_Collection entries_
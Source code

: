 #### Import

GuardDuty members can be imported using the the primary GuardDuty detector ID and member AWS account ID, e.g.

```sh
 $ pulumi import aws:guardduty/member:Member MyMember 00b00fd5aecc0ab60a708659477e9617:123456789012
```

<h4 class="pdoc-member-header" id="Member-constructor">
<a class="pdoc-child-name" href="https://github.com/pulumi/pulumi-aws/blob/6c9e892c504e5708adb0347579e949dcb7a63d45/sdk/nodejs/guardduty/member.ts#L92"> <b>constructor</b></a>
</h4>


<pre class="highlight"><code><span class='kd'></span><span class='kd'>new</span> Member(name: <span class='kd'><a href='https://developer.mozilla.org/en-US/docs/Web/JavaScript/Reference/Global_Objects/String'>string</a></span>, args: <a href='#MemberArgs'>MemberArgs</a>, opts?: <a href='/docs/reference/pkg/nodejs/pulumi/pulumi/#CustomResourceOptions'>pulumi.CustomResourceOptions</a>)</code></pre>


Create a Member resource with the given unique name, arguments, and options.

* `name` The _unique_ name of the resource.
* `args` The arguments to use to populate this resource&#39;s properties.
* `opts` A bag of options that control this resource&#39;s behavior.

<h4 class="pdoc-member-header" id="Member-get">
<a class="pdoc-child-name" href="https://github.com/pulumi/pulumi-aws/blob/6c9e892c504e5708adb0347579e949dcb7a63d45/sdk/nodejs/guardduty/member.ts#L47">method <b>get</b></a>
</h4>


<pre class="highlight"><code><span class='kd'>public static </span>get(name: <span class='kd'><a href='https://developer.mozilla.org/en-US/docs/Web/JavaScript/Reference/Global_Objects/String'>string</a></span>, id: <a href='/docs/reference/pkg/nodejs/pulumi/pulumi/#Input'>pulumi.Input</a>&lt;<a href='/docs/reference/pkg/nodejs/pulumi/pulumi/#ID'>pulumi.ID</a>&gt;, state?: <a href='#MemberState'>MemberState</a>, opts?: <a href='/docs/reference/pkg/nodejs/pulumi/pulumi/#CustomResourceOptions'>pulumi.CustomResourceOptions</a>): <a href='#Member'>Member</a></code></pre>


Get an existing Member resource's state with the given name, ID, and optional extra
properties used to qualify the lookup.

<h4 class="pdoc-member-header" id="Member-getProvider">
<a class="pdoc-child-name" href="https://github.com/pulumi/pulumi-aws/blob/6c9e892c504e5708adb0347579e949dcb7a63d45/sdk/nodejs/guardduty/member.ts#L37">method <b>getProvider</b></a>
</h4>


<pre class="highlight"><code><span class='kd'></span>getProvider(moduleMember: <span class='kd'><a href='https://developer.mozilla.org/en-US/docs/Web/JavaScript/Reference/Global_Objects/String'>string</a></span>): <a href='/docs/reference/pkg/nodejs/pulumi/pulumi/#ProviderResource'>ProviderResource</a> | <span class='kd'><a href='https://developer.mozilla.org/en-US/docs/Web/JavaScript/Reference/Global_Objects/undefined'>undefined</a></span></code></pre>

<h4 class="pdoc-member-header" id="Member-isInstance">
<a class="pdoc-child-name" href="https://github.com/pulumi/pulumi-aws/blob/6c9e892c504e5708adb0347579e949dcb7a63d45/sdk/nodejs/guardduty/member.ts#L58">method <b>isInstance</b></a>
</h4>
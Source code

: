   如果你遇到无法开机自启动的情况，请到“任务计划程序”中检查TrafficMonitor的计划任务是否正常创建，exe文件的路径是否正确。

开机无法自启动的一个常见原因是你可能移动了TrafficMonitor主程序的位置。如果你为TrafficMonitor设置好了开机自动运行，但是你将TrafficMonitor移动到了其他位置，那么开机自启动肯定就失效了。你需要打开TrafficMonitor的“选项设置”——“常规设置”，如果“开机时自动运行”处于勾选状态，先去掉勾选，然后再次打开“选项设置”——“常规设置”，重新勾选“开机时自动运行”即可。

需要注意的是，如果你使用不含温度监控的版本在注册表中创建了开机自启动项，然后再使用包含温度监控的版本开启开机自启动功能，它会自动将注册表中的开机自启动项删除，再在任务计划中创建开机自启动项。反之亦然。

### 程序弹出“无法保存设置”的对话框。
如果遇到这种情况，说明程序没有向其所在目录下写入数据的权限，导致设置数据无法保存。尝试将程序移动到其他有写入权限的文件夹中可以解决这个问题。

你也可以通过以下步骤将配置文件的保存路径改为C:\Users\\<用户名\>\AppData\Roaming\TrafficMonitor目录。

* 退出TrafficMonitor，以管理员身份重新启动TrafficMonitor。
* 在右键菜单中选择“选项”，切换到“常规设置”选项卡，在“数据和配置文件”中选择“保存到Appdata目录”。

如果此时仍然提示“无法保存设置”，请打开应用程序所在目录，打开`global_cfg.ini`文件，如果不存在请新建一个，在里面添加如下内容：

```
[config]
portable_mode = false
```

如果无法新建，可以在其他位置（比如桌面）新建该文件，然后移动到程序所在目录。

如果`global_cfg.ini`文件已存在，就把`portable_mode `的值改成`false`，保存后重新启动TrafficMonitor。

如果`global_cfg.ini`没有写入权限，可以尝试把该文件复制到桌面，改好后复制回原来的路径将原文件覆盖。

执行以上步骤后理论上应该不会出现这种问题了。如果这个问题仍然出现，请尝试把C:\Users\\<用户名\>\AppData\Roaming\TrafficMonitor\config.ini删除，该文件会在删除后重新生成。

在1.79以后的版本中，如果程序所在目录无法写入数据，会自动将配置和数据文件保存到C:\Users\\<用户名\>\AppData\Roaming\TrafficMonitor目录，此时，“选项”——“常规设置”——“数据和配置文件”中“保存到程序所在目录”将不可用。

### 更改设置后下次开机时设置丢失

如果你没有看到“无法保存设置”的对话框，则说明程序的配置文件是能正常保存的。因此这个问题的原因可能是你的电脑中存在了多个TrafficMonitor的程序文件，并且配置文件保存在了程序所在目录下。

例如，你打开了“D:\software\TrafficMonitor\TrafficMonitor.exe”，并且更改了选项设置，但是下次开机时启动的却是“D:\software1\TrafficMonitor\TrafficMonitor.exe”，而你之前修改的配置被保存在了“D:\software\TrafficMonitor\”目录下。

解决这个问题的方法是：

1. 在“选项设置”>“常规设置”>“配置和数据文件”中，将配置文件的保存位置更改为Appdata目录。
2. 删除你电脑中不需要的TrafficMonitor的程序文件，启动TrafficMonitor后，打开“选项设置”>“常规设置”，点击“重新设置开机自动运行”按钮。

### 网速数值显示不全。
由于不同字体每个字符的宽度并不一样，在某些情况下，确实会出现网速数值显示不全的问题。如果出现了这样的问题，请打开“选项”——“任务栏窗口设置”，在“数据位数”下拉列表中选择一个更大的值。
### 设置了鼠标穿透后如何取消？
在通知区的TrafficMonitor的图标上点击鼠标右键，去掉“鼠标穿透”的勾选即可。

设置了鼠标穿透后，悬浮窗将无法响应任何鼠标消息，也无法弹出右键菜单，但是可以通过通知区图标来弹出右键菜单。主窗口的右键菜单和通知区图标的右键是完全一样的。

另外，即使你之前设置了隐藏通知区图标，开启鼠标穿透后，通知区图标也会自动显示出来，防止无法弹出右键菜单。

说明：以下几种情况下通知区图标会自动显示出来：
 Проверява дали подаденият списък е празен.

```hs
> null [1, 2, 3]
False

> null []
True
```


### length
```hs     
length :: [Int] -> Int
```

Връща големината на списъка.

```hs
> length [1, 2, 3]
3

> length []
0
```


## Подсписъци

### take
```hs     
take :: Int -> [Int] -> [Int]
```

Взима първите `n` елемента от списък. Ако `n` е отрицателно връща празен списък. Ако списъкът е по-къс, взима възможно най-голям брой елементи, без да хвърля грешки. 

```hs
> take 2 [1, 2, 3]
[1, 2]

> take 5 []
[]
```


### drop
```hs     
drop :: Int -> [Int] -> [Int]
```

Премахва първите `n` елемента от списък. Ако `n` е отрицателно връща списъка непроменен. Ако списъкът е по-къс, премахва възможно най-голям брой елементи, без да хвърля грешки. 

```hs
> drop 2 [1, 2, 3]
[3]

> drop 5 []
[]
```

_Work instruction_
Which lines in the data hold the string "span"? Copy each of them.

_Output below_
<pre class="highlight"><code><span class='kd'></span><span class='kd'>new</span> Member(name: <span class='kd'><a href='https://developer.mozilla.org/en-US/docs/Web/JavaScript/Reference/Global_Objects/String'>string</a></span>, args: <a href='#MemberArgs'>MemberArgs</a>, opts?: <a href='/docs/reference/pkg/nodejs/pulumi/pulumi/#CustomResourceOptions'>pulumi.CustomResourceOptions</a>)</code></pre>
<pre class="highlight"><code><span class='kd'>public static </span>get(name: <span class='kd'><a href='https://developer.mozilla.org/en-US/docs/Web/JavaScript/Reference/Global_Objects/String'>string</a></span>, id: <a href='/docs/reference/pkg/nodejs/pulumi/pulumi/#Input'>pulumi.Input</a>&lt;<a href='/docs/reference/pkg/nodejs/pulumi/pulumi/#ID'>pulumi.ID</a>&gt;, state?: <a href='#MemberState'>MemberState</a>, opts?: <a href='/docs/reference/pkg/nodejs/pulumi/pulumi/#CustomResourceOptions'>pulumi.CustomResourceOptions</a>): <a href='#Member'>Member</a></code></pre>
<pre class="highlight"><code><span class='kd'></span>getProvider(moduleMember: <span class='kd'><a href='https://developer.mozilla.org/en-US/docs/Web/JavaScript/Reference/Global_Objects/String'>string</a></span>): <a href='/docs/reference/pkg/nodejs/pulumi/pulumi/#ProviderResource'>ProviderResource</a> | <span class='kd'><a href='https://developer.mozilla.org/en-US/docs/Web/JavaScript/Reference/Global_Objects/undefined'>undefined</a></span></code></pre>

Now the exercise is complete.